Pictures paired with source code
=-=-=-=-=

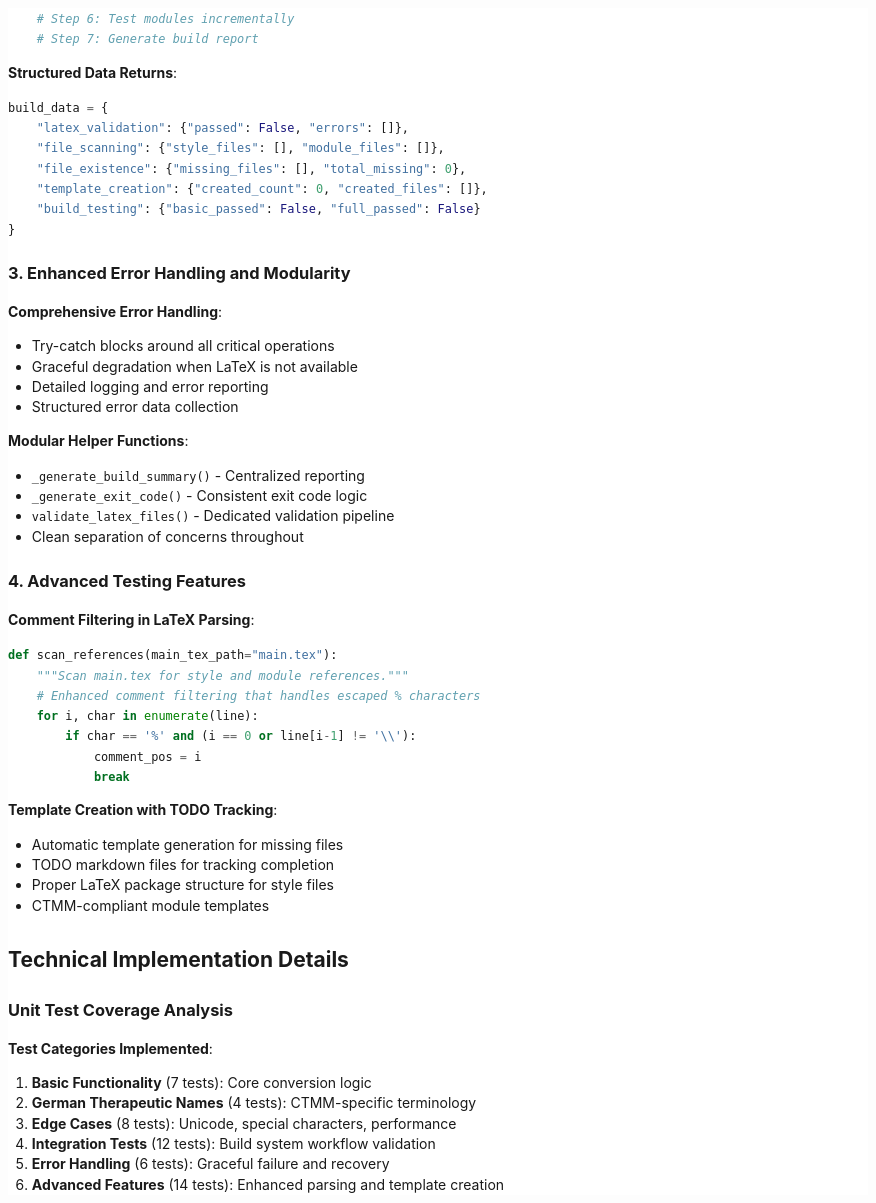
```python
    # Step 6: Test modules incrementally
    # Step 7: Generate build report
```

**Structured Data Returns**:
```python
build_data = {
    "latex_validation": {"passed": False, "errors": []},
    "file_scanning": {"style_files": [], "module_files": []},
    "file_existence": {"missing_files": [], "total_missing": 0},
    "template_creation": {"created_count": 0, "created_files": []},
    "build_testing": {"basic_passed": False, "full_passed": False}
}
```

### 3. Enhanced Error Handling and Modularity

**Comprehensive Error Handling**:
- Try-catch blocks around all critical operations
- Graceful degradation when LaTeX is not available
- Detailed logging and error reporting
- Structured error data collection

**Modular Helper Functions**:
- `_generate_build_summary()` - Centralized reporting
- `_generate_exit_code()` - Consistent exit code logic
- `validate_latex_files()` - Dedicated validation pipeline
- Clean separation of concerns throughout

### 4. Advanced Testing Features

**Comment Filtering in LaTeX Parsing**:
```python
def scan_references(main_tex_path="main.tex"):
    """Scan main.tex for style and module references."""
    # Enhanced comment filtering that handles escaped % characters
    for i, char in enumerate(line):
        if char == '%' and (i == 0 or line[i-1] != '\\'):
            comment_pos = i
            break
```

**Template Creation with TODO Tracking**:
- Automatic template generation for missing files
- TODO markdown files for tracking completion
- Proper LaTeX package structure for style files
- CTMM-compliant module templates

## Technical Implementation Details

### Unit Test Coverage Analysis

**Test Categories Implemented**:
1. **Basic Functionality** (7 tests): Core conversion logic
2. **German Therapeutic Names** (4 tests): CTMM-specific terminology
3. **Edge Cases** (8 tests): Unicode, special characters, performance
4. **Integration Tests** (12 tests): Build system workflow validation
5. **Error Handling** (6 tests): Graceful failure and recovery
6. **Advanced Features** (14 tests): Enhanced parsing and template creation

=-=-=-=-=

● Work request
Only the lines from the one containing "- Centralized reporting" through the last line above belong in your answer. Retype them exactly.

● Answer to the problem
- `_generate_build_summary()` - Centralized reporting
- `_generate_exit_code()` - Consistent exit code logic
- `validate_latex_files()` - Dedicated validation pipeline
- Clean separation of concerns throughout

### 4. Advanced Testing Features

**Comment Filtering in LaTeX Parsing**:
```python
def scan_references(main_tex_path="main.tex"):
    """Scan main.tex for style and module references."""
    # Enhanced comment filtering that handles escaped % characters
    for i, char in enumerate(line):
        if char == '%' and (i == 0 or line[i-1] != '\\'):
            comment_pos = i
            break
```

**Template Creation with TODO Tracking**:
- Automatic template generation for missing files
- TODO markdown files for tracking completion
- Proper LaTeX package structure for style files
- CTMM-compliant module templates

## Technical Implementation Details

### Unit Test Coverage Analysis

**Test Categories Implemented**:
1. **Basic Functionality** (7 tests): Core conversion logic
2. **German Therapeutic Names** (4 tests): CTMM-specific terminology
3. **Edge Cases** (8 tests): Unicode, special characters, performance
4. **Integration Tests** (12 tests): Build system workflow validation
5. **Error Handling** (6 tests): Graceful failure and recovery
6. **Advanced Features** (14 tests): Enhanced parsing and template creation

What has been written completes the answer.